DBEDT Director James Kunane Tokioka, who is a voting member of the HTA board, has recommended a $70 million budget rather than the $80 million budget the board voted for, and now is holding up the board’s decision to hire a new president and CEO over salary considerations raised by Gov. Josh Green.
Before hiring Bishop &Co. to conduct an executive search, the HTA board approved raising the salary for the agency’s top executive to $300,000, a $50,000 hike, which was approved in the budget worksheets for House Bill 1800, the finance bill state legislators passed in May and Green later signed into law.
The employment firm posted a job description in the fall and more than 400 applicants applied for job, but the search is now on hold because Tokioka said Green told him he will not approve a hire that makes more than $188,800, which aligns with the salary parameters for lieutenant governor. The limit also would force the HTA board to reevaluate the range of other staff salaries, including the chief brand officer position, which was budgeted for $225,000.
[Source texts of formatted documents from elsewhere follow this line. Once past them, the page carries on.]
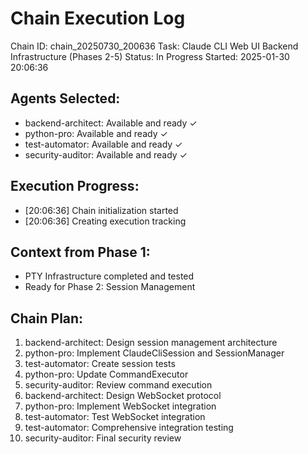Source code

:# Chain Execution Log
Chain ID: chain_20250730_200636
Task: Claude CLI Web UI Backend Infrastructure (Phases 2-5)
Status: In Progress
Started: 2025-01-30 20:06:36

## Agents Selected:
- backend-architect: Available and ready ✓
- python-pro: Available and ready ✓
- test-automator: Available and ready ✓
- security-auditor: Available and ready ✓

## Execution Progress:
- [20:06:36] Chain initialization started
- [20:06:36] Creating execution tracking

## Context from Phase 1:
- PTY Infrastructure completed and tested
- Ready for Phase 2: Session Management

## Chain Plan:
1. backend-architect: Design session management architecture
2. python-pro: Implement ClaudeCliSession and SessionManager
3. test-automator: Create session tests
4. python-pro: Update CommandExecutor
5. security-auditor: Review command execution
6. backend-architect: Design WebSocket protocol
7. python-pro: Implement WebSocket integration
8. test-automator: Test WebSocket integration
9. test-automator: Comprehensive integration testing
10. security-auditor: Final security review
“The adjustment in salary reflects the changing role of the HTA, where a smaller, more efficient team is supported by expert board members and contractors,” the Governor’s Office said in an email to the Honolulu Star-Advertiser. “The decision is also consistent with the Governor’s commitment to ensuring that state salaries are appropriately aligned with the needs and operations of each agency. It’s important to note that while the Governor and Lieutenant Governor of Hawai‘i earn annual salaries of $189,480 and $188,800, respectively, other specialized state positions — such as the Chief Information Officer and Superintendent of Education — receive higher compensation due to the complexity and expertise required for those roles.”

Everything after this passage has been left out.